Nonsense. It shows how damaging the insane lockdown policies etc were.
Covid in itself was nothing, but Clown World Cost 350 billion plus – and counting.
I find it very odd that no mention of this debt is made and yet the 20 billion Black Hole.gets the blame. I was never particularly good at maths but surely 350 is somewhat greater than 20.
Iain Duncan Smith is responsible for Universal Credit (UC) which has been an absolute disaster since inception. Prior to UC the three principal benefits were Job Seekers Allowance (JSA), Incapacity Benefit (IB) and Income Support (IS).
JSA was paid to people out of work but looking for work – generally.
IB was paid to those who didn’t want to work and some of these were genuinely incapable although there were plenty of scammers and Income Support was typically paid to lone parents ie not sick, not looking for work but unable to work because of other factors; babies fitted this criteria admirably. Lone parents with three or four children who shared the same father were strangely not uncommon.
UC sought to unify ALL benefits, including the add-ons like Housing Benefit (HB) which was paid separately via the local Councils, and frankly it has been a disaster. The default position for people who pay benefits is when in doubt – pay it, so errors can run for years.
IDS is very much the problem maker where the Benefits industry is concerned and he needs to STFU.
This is a disingenuous article for two main reasons:
The tacit assumption that the people receiving these payments are really fit for work and that there’s really someone who’d hire them despite there’s no proof for either of both should really be named as 3rd reason here.
This anti-disability benefit campaign made out of nothing but hot air and engineered by people who themselves were never forced to work for a living and will never come into this situation is seriously shameful.
I’m not sure housing benefit is paid direct to the landlord these days. It USED to be, that would be sensible, but now i think you’ll find the claimant gets the cash and choses to pay their landlord.

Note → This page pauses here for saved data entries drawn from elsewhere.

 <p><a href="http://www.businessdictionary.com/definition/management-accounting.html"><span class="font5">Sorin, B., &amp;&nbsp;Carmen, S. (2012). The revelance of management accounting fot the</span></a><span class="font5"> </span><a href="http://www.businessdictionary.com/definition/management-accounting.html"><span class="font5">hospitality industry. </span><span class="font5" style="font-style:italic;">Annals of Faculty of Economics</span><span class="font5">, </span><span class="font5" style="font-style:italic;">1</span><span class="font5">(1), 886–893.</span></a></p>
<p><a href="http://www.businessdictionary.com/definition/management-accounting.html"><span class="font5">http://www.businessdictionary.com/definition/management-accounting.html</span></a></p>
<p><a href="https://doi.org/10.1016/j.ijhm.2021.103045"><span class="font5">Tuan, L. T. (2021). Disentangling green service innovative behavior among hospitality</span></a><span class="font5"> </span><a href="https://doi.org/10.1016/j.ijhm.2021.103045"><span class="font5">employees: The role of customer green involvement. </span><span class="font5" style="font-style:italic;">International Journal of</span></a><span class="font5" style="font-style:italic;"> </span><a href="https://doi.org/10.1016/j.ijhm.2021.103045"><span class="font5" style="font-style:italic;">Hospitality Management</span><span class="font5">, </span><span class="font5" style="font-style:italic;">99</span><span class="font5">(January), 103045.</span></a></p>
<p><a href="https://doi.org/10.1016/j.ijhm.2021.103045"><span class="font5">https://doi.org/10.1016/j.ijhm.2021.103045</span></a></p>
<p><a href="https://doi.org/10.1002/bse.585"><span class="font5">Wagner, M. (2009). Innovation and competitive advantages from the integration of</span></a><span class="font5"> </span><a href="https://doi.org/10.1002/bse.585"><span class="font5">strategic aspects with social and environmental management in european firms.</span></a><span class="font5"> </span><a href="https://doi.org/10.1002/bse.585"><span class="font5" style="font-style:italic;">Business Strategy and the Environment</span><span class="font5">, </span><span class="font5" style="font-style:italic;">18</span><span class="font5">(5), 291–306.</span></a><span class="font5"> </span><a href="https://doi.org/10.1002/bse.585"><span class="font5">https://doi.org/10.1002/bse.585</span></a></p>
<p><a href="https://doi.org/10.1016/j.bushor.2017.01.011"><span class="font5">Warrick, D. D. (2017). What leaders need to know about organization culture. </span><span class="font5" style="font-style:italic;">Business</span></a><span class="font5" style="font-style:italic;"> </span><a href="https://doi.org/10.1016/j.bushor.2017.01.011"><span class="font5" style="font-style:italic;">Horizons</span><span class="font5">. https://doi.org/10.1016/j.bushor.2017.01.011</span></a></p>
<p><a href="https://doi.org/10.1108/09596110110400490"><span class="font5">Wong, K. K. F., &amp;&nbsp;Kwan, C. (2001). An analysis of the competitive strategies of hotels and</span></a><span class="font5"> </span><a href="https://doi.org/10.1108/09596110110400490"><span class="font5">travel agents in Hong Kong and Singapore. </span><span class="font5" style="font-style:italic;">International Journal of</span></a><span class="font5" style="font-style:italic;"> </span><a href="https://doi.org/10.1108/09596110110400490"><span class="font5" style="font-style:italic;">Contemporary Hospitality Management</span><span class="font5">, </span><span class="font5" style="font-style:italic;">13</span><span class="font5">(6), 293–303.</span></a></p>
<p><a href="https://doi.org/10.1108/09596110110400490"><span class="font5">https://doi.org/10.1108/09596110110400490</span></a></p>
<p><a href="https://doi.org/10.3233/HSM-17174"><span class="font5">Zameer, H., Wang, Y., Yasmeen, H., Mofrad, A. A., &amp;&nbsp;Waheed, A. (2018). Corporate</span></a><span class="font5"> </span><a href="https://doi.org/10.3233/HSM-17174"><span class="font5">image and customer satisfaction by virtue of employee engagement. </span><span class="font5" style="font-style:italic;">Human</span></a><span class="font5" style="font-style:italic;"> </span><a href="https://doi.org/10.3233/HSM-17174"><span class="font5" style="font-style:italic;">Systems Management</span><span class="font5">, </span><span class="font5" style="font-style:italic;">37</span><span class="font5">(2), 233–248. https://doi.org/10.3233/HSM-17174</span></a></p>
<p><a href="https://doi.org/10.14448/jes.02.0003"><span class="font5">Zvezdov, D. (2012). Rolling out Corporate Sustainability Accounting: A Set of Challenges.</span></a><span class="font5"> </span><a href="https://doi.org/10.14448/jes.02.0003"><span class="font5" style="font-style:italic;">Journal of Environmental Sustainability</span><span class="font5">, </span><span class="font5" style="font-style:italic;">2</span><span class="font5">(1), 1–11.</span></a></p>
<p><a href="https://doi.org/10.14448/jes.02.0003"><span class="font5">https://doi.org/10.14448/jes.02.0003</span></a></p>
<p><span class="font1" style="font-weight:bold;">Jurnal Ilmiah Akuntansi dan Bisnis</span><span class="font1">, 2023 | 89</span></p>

Which then leads to the system where the eviction process has been tightened up to the point where the landlord always loses, so ‘may’ (I don’t know if it’s rife) gets screwed both ways.
It’s not part of the disposable income of the claimant, no matter how it’s paid.
Absolutely, utterly clueless.
And your counterargument is?
The cost of a roof over your head is a cost that everyone incurs but not everyone has to pay it. Some have housing costs paid for them. A hidden part of income nevertheless.
Arbitrary increases in minimum wage are likely to reduce jobs in the onslaught on working people by the government. Recruitment has slumped, bankruptcies are on the rise, unemployment is rising and all likely to get worse when Blubbing Rachel from Accounts announces the next round of taxes rises to continue the cycle of decline.
IDS was on GB News this morning and made one very salient comment – face to face interviews where you can look into their eyes, watch the sweat beads appear as they lie stopped with Covid and now all the interviewers are at home on the sofa ‘working’ from home. Nothing beats face to face and that is why the Lying Oafs ‘world beating’ Track & Trace disaster was doomed from the start – no face to face interviews.